The Scarlet City
- First edition (Dutch)
- Author: Hella S. Haasse
- Original title: De scharlaken stad
- Translator: Anita Miller
- Language: Dutch
- Publisher: Academy Chicago Publishers (English)
- Publication date: 1952
- Publication place: Netherlands
- Published in English: 1990
- Pages: 367
- ISBN: 0-89733-349-7

= The Scarlet City =

1952 novel by Hella S. Haase

The Scarlet City is a 1952 historical fiction novel written by Hella S. Haasse and originally published as De scharlaken stad. The novel was translated into English in 1990.

==Summary==

The novel is set primarily in sixteenth century Italy, when Francis I attempted to establish the French in the country, just like his predecessors Charles VIII and Louis XII. Clement VII is Pope at the time that most of the events take place. It features Giovanni Borgia, the Infans Romanus of the House of Borgia. He has no clue who his true father is, and is determined to make a name of himself in order to overcome his unknown paternity.

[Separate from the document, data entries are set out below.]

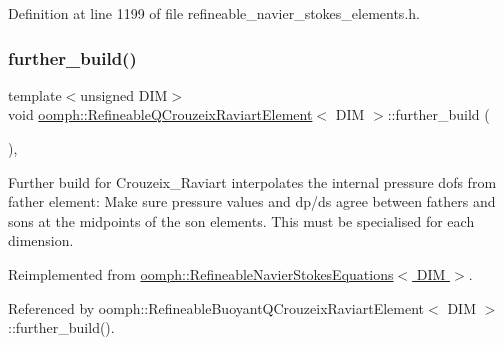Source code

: Definition at line 1199 of file refineable\+\_\+navier\+\_\+stokes\+\_\+elements.\+h.

\mbox{\label{classoomph_1_1RefineableQCrouzeixRaviartElement_a96c176f20661f2d18a53a434b0e21b70}} 
\subsubsection{\texorpdfstring{further\+\_\+build()}{further\_build()}\hspace{0.1cm}{\footnotesize\ttfamily [1/3]}}
{\footnotesize\ttfamily template$<$unsigned D\+IM$>$ \\
void \hyperlink{classoomph_1_1RefineableQCrouzeixRaviartElement}{oomph\+::\+Refineable\+Q\+Crouzeix\+Raviart\+Element}$<$ D\+IM $>$\+::further\+\_\+build (\begin{DoxyParamCaption}{ }\end{DoxyParamCaption})\hspace{0.3cm}{\ttfamily [inline]}, {\ttfamily [virtual]}}

Further build for Crouzeix\+\_\+\+Raviart interpolates the internal pressure dofs from father element\+: Make sure pressure values and dp/ds agree between fathers and sons at the midpoints of the son elements. This must be specialised for each dimension. 

Reimplemented from \hyperlink{classoomph_1_1RefineableNavierStokesEquations_a7afd6250585ea597c3df65b8c7744da4}{oomph\+::\+Refineable\+Navier\+Stokes\+Equations$<$ D\+I\+M $>$}.



Referenced by oomph\+::\+Refineable\+Buoyant\+Q\+Crouzeix\+Raviart\+Element$<$ D\+I\+M $>$\+::further\+\_\+build().

\mbox{\label{classoomph_1_1RefineableQCrouzeixRaviartElement_add29acd61fe84a78c19e50096ed944dc}} 
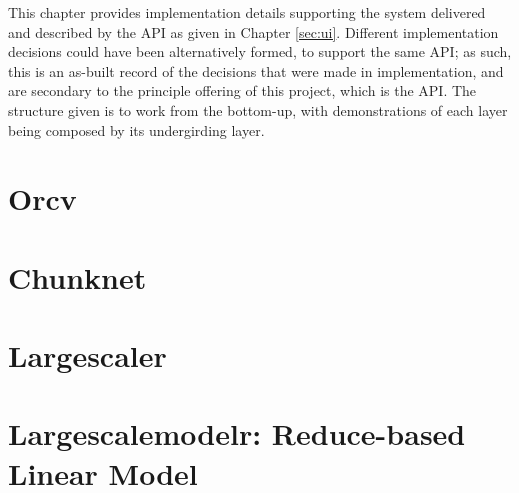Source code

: This chapter provides implementation details supporting the system delivered and described by the API as given in Chapter \cref{sec:ui}.
Different implementation decisions could have been alternatively formed, to support the same API; as such, this is an as-built record of the decisions that were made in implementation, and are secondary to the principle offering of this project, which is the API.
The structure given is to work from the bottom-up, with demonstrations of each layer being composed by its undergirding layer.

\section{Orcv}

\section{Chunknet}

\section{Largescaler}

\section{Largescalemodelr: Reduce-based Linear Model}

Vittoria Colonna is also another prominent character featured in the story. In an unhappy marriage to the Marquis of Pescara, she finds solace in the teachings of Gian Matteo Giberti and Caterina Cibo, wife of Giovanni Maria Varano.

Other historical figures that appear throughout the story include Niccolò Machiavelli and Michelangelo Buonarotti.